═════ Data supplied ═════
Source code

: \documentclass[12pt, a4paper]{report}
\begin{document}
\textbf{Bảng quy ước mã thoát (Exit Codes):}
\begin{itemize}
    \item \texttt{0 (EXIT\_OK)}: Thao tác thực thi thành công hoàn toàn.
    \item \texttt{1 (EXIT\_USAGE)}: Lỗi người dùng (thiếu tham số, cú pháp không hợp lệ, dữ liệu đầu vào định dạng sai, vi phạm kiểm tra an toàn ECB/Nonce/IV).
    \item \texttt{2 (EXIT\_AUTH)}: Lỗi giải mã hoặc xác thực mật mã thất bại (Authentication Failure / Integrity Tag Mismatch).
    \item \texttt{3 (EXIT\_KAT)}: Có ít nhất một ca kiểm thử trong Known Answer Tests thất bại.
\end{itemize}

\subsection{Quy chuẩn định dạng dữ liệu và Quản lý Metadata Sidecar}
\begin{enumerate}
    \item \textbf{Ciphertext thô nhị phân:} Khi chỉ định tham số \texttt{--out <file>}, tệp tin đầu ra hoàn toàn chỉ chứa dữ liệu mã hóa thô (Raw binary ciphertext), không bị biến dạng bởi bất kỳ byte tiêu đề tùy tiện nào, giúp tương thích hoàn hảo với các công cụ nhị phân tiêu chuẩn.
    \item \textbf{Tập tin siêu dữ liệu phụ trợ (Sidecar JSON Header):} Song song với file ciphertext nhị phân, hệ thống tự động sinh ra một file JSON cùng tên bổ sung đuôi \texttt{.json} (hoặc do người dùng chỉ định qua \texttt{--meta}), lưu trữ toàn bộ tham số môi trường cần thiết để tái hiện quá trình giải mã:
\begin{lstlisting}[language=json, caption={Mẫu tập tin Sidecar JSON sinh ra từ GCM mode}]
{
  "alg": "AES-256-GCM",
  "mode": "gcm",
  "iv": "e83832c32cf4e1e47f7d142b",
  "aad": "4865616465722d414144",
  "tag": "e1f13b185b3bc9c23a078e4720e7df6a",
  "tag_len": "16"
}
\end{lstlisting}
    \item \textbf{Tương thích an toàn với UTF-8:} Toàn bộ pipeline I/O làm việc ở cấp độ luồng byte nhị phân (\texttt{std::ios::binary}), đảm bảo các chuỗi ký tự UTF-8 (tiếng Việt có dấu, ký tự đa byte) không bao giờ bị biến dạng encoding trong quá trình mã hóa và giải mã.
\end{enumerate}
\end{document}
═════
* Assigned task
From the data, pick out every line that includes "binary".

* Solution to this task
    \item \textbf{Ciphertext thô nhị phân:} Khi chỉ định tham số \texttt{--out <file>}, tệp tin đầu ra hoàn toàn chỉ chứa dữ liệu mã hóa thô (Raw binary ciphertext), không bị biến dạng bởi bất kỳ byte tiêu đề tùy tiện nào, giúp tương thích hoàn hảo với các công cụ nhị phân tiêu chuẩn.
    \item \textbf{Tương thích an toàn với UTF-8:} Toàn bộ pipeline I/O làm việc ở cấp độ luồng byte nhị phân (\texttt{std::ios::binary}), đảm bảo các chuỗi ký tự UTF-8 (tiếng Việt có dấu, ký tự đa byte) không bao giờ bị biến dạng encoding trong quá trình mã hóa và giải mã.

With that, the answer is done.